而今天,疼痛消退了,快感浮现出来了,高潮终于以它本来的面目呈现在她面前——摧毁性的、失控的、让大脑一片空白的极致愉悦。
她在宗门十年,从未体验过这种感受。
弹琴没有,打坐没有,突破境界时的灵力冲刷也没有。
那种灵力的冲刷是清冽的、可控的、有条不紊的,像用一杯温水缓缓浇灌丹田,舒服但绝不会失控。
而高潮是失控的。
整个人都被那股快感撕裂了,意识被冲散成碎片,身体不由自主地痉挛尖叫流泪,什么都顾不上了。
对于一个修道之人来说,失控是最可怕的事——心魔入侵、灵力暴走、走火入魔,全是因为失控。
但高潮这种失控,不但没有让她走火入魔,反而让她的修为更精进了。
这就是师父说的知情。
这就是真正的“情”。
不是温吞吞的情感体验,不是街角看到的那对接吻男女,不是书上写的那些含蓄情诗。
是身体最深处的原始本能,是失控,是尖叫,是被操到大脑一片空白。
这才是情。
她明白了。
她终于明白了。
以前在明月居弹琴感悟,弹了十年也没弹出个什么来,是因为她悟错了方向。
她以为情是云和月的距离,是琴弦上的清冷,是广寒宫里独坐的嫦娥。
那些不是情。
那些是景。
是心境的投射。
情不是清冷的,情是燥热的,是失控的,是让人忘记自己是谁的。
她在黑暗中睁开了眼。
月光从木门门缝和土墙裂缝里漏进来,在地上印出几道细长的银色光带。
屋里很静,静得只能听到老鼠在墙角窸窣爬动的声音,以及身后张大壮越来越沉的鼾声。
她的下体还在隐隐发胀——不是疼痛,是高潮后阴道内壁残留的饱胀感,穴口微微翕动,好像在回味白天被反复操弄的感觉。
她轻轻翻了个身,面朝张大壮。
月光正好落在他赤裸的胸膛上,她能看到他锁骨那道被野猪獠牙划出的旧疤,在银光下泛着暗红色的光泽。

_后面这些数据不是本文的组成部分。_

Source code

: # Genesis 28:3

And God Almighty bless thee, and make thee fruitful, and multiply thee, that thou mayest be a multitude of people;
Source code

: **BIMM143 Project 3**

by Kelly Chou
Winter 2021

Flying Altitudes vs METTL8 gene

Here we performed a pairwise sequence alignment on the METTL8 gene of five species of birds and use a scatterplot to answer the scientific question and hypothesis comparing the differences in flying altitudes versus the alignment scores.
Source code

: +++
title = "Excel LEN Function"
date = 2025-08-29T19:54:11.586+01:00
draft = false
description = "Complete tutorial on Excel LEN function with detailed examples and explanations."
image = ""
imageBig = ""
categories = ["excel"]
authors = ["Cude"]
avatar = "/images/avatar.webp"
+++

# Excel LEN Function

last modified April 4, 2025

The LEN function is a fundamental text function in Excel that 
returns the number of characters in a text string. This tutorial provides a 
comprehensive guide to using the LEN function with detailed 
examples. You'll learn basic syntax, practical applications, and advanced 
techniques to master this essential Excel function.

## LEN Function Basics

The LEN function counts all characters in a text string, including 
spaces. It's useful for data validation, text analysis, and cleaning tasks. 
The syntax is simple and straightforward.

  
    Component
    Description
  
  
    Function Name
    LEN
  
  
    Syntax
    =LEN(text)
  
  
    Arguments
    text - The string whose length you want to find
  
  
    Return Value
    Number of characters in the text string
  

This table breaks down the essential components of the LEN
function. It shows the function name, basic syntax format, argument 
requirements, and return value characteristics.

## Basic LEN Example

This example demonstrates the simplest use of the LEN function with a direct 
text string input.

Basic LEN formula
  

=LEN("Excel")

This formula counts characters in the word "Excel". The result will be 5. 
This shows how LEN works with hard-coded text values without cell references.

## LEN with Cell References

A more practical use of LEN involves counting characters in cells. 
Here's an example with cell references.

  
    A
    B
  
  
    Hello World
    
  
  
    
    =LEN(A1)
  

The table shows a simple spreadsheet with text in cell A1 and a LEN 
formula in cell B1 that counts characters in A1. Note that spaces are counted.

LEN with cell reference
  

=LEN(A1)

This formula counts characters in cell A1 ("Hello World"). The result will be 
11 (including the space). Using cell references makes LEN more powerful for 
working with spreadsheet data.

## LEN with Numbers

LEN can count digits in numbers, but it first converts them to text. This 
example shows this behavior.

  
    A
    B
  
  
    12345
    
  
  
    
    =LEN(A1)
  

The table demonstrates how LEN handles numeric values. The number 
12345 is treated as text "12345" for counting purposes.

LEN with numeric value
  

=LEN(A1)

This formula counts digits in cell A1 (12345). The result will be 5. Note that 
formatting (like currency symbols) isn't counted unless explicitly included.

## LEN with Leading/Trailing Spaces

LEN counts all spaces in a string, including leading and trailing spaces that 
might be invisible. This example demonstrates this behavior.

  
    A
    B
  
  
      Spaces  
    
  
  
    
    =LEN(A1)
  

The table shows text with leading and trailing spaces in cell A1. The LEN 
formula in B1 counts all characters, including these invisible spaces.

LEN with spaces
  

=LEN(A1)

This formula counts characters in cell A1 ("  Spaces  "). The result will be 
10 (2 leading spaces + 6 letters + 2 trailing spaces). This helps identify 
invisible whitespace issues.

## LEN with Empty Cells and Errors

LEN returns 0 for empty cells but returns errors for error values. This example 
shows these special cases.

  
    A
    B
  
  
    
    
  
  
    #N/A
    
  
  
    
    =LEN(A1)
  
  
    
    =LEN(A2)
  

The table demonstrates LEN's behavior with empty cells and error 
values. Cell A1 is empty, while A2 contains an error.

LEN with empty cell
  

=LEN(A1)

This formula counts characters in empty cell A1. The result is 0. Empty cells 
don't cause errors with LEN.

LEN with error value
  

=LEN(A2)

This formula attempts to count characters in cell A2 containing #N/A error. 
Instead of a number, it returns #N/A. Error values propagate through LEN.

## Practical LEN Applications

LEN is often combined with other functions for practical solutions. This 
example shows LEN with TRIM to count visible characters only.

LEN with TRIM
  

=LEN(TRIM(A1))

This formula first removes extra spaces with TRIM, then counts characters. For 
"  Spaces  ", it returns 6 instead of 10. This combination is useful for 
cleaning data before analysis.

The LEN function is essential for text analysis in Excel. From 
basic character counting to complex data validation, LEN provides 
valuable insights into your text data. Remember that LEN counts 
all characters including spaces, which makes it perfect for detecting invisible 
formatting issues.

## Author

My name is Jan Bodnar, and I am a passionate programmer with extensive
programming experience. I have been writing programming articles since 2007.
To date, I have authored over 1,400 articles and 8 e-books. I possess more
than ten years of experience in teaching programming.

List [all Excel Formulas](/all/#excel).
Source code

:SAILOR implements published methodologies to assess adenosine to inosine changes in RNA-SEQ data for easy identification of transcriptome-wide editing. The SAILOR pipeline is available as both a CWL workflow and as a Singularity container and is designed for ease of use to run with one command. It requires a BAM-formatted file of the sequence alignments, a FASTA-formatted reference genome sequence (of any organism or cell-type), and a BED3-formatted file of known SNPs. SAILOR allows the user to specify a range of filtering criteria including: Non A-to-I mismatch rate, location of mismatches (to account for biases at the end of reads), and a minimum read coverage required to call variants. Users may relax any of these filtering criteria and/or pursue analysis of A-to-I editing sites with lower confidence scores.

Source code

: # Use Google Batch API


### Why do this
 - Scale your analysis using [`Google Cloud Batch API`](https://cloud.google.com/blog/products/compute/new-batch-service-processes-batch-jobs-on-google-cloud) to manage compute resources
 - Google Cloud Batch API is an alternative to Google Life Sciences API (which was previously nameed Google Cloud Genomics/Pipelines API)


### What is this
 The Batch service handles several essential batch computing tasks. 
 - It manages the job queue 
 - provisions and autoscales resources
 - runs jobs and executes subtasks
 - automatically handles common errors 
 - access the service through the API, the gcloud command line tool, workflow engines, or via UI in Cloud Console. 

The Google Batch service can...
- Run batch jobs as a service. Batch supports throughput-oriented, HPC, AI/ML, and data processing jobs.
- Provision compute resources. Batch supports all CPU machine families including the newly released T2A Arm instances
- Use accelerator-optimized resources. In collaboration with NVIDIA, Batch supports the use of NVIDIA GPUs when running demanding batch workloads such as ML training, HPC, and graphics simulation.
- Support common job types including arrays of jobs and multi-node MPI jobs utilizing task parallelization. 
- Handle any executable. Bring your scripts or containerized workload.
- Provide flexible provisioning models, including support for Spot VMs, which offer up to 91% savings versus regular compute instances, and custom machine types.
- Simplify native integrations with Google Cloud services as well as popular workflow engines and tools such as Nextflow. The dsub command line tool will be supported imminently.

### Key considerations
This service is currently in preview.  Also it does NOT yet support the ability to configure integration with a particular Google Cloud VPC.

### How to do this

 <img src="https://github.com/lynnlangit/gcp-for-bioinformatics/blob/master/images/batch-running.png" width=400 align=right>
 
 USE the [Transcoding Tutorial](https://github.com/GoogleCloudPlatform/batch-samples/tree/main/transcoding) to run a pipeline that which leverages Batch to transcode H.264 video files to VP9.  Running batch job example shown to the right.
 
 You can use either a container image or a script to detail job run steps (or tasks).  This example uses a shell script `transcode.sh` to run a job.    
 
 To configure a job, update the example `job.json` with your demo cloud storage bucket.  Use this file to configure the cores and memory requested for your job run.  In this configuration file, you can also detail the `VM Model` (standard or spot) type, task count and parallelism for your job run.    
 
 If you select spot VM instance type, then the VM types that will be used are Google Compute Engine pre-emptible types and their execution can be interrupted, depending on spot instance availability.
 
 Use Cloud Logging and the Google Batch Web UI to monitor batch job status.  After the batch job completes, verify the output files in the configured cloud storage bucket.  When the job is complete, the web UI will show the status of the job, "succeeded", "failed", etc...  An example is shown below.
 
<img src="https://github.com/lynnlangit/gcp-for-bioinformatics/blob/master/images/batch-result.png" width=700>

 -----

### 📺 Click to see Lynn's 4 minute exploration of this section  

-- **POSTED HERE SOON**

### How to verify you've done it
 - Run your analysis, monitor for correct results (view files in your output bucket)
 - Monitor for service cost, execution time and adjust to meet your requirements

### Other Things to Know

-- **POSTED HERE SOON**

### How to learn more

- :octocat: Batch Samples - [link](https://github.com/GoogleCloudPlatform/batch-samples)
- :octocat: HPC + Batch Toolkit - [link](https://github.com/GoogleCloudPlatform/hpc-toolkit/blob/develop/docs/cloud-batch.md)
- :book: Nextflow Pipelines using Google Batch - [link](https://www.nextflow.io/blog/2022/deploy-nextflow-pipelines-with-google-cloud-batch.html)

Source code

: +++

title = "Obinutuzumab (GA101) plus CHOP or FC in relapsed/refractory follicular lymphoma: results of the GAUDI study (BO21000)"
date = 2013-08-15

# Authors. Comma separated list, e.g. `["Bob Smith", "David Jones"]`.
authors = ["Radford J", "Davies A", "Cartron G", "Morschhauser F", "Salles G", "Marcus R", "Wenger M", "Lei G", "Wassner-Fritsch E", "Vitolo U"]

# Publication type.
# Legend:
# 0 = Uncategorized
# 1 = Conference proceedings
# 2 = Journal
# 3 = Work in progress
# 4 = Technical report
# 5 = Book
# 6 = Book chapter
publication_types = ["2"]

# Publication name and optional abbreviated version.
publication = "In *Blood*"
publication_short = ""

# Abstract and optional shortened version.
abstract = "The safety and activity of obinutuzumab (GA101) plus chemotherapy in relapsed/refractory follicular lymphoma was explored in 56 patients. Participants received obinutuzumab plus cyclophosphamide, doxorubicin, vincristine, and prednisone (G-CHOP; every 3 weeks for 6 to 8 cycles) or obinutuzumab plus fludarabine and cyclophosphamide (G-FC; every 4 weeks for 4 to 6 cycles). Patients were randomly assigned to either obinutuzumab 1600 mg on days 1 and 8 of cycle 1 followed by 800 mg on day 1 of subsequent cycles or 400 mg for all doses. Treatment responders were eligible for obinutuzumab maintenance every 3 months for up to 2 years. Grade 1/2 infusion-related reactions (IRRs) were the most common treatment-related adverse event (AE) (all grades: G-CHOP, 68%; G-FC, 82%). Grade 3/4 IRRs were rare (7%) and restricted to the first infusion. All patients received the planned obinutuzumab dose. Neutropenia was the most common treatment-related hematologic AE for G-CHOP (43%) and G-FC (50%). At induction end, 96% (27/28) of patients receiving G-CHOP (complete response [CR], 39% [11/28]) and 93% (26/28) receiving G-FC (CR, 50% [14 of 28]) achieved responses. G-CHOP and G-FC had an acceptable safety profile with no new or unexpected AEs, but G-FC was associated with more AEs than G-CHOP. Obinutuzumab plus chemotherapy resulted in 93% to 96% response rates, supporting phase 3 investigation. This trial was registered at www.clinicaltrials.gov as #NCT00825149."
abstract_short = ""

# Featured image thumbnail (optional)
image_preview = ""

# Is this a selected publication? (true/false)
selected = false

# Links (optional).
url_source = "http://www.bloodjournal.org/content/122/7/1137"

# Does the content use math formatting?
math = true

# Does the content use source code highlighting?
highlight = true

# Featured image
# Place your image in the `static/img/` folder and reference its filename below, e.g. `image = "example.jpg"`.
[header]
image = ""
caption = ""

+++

她看着那道疤,忽然想起师父说过的一句话——“等你知道了,再回来忘掉。”她正在知。
离“忘掉”还远,但她正在知。
而且她知得越多,功法就越强。
这就够了。
第二天她被操了三次。
第一次是早上,张大壮让她骑在他身上。
她跨坐在他腰上,双腿分开跪在草席上,小腿夹着他的胯骨两侧,大腿内侧的肌肉绷得笔直。
她的屁股悬在他肉棒上方,两只手撑在他胸口那片浓密的黑毛上,手指陷进毛茬里,手心能感觉到毛茬底下粗糙的胸骨和急促的心跳。
他让她自己握着肉棒对准穴口往下坐。
她低头看着那根东西——她的阴道已经装过它好几次,但每次看都觉得它大得离谱,龟头鸭蛋大,茎身青筋盘虬,根部粗得像一截松树桩,上面还沾着昨天操完没洗干净的干涸精斑和汗渍,在晨光下泛着暗沉的油光。
她的手指握住茎身,手指和茎身的色差惊人——手指白得像瓷,茎身黝黑得像炭,一截白瓷捏着一截黑炭,从黑白交界处能清晰看到她手背上的细小青色静脉和他茎身上盘虬的深紫色血管。
她把龟头对准穴口——穴口经过昨天多次操弄已经不再闭拢,微微张着,能看到里面一小圈粉红色的阴道内壁。
她慢慢往下坐,龟头撑开阴唇,挤进阴道口,冠状沟越过穴口那道环状肌时,她的喉咙里发出一声压抑的轻吟。最新?╒地★)址╗ Ltxsdz.€ǒm
肉棒一寸寸没入,茎身上的青筋碾过她阴道内壁的每一道褶皱,那些褶皱在被碾过时轻轻弹跳,像一把被拨动的琴弦。
肉棒整根没入后,她坐实在他胯骨上,耻骨压着耻骨,龟头顶住花芯,花芯被顶得微微凹陷,从宫口溢出一小缕黏稠的宫颈黏液。
她低头看了看自己的小腹——平坦的肚脐下三寸处,隐约能看到一个很浅的隆起,是茎身的轮廓,从肚皮底下顶出来,随着她呼吸的频率轻轻起伏。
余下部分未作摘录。